Again, it is important to understand the concepts of personality, which derives from the Greek word persona for mask, and character, which refers to those aspects of an individual's personality that reflect the extent to which he or she has developed and maintained personal integrity and a commitment to responsible social conduct.

Dr. Simon explains how the society of the Victorian era was repressive and caused many people to become neurotic, in response to which Freud et al. developed psychology as a technique to help people overcome neurosis. In the meantime — among others through the influence of such thought leaders as Ayn Rand and her 1957 Atlas shrugged — society has become more and more permissive, but the field of psychology is still hanging on to the premises of the Victorian era.

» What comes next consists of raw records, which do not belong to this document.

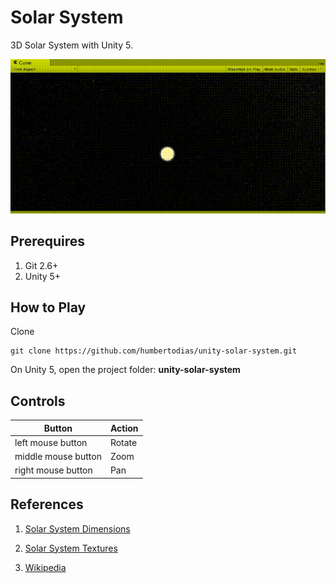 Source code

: # Solar System

3D Solar System with Unity 5.

![Solar-System](doc/solar-system.gif)


## Prerequires

1. Git 2.6+
3. Unity 5+


## How to Play

Clone

```
git clone https://github.com/humbertodias/unity-solar-system.git
```

On Unity 5, open the project folder: **unity-solar-system**


## Controls

Button | Action
------ | ------
left mouse button | Rotate
middle mouse button | Zoom
right mouse button | Pan


## References

1. [Solar System Dimensions](https://solarsystem.nasa.gov)

2. [Solar System Textures](http://planetpixelemporium.com/planets.html)

3. [Wikipedia](https://en.wikipedia.org/wiki/Solar_System)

The mission of his book is to help correct this situation.

The book explains how personality traits form a multidimensional space, one dimension in it being the axis of neurosis. When this axis is extended in the opposite direction, it reaches the psychopath syndrome. Dr. Simon teaches that when you consider just this portion of the axis, you do not have to use the term "psychopath", just the general trait, and therefore you can label people on this portion of the axis. This also frees you from having to make a formal diagnosis, you just recognize a general trait.

Dr. Simon uses terms like manipulators, covert-agressive personalities, and disordered character, which are all terms you can use informally to label people. Aggression refers to the forceful energy we all spend in our daily bids to survive, advance ourselves, secure the things we believe will bring us some kind of pleasure, and remove obstacles to those ends [p.5]. When we do not fight aggressively, we are assertive, and when we do not fight, we are neurotic. This is the axis, and Dr. Simon wants to help us staying in the healthy neutral assertive location. In short, if a person is making himself miserable, he is probably neurotic, and if he makes everyone else miserable, he is probably character-disordered

neurotic personality axis

The tactics of manipulation are explained by exposing the powerful deception techniques manipulators use. Dr. Simon shows how hard it is to think clearly when someone has you emotionally on the run, and therefore even harder to recognize the tactics for what they really are. He writes: Severely disturbed covert aggressives are capable of masking a considerable degree of ruthlessness and power-thirstyness under a deceptively civil and even alluring social façade […], but even though a covert aggressive personality can be a lot more than just a manipulator, habitual manipulators are most always covert-aggressive personalities. The primary characteristic of covert-aggressive personalities is that they value winning over everything.

While the book's first part is about understanding manipulative personalities, the second part is about dealing effectively with manipulative people. Dr. Simon teaches you that to guard against victimization, you must:

  • be free of potentially harmful misconceptions about human nature and behavior
  • know how to correctly assess the character of others
  • have high self-awareness, especially regarding those aspects of your own character that might increase your vulnerability to manipulation
  • recognize and correctly label the tactics of manipulation and respond to them appropriately
  • avoid fighting losing battles

If you are dealing with a person who rarely gives you a straight answer to a straight question, is always making excuses for doing hurtful things, tries to make you feel guilty, or uses any of the other tactics to throw you on the defensive and get their way, you can assume you are dealing with a person who — no matter what else he may be — is covertly aggressive.

Dr. Simon concludes [p. 142]: In many arenas of life today — political, legal, corporate, athletic, personal relationships, etc. — we have become a nation of unscrupulous, undisciplined fighters, and we are greatly damaging ourselves and our society in the process. More than ever, we need to recover a guiding set of principles about how we must conduct the daily battle to survive, prosper, and succeed.

This mini review is somewhat out of line with this blog on research. I will make up for it in the next and final post in this series on 301.7—terrorism @ home with a review of current research on psychopaths.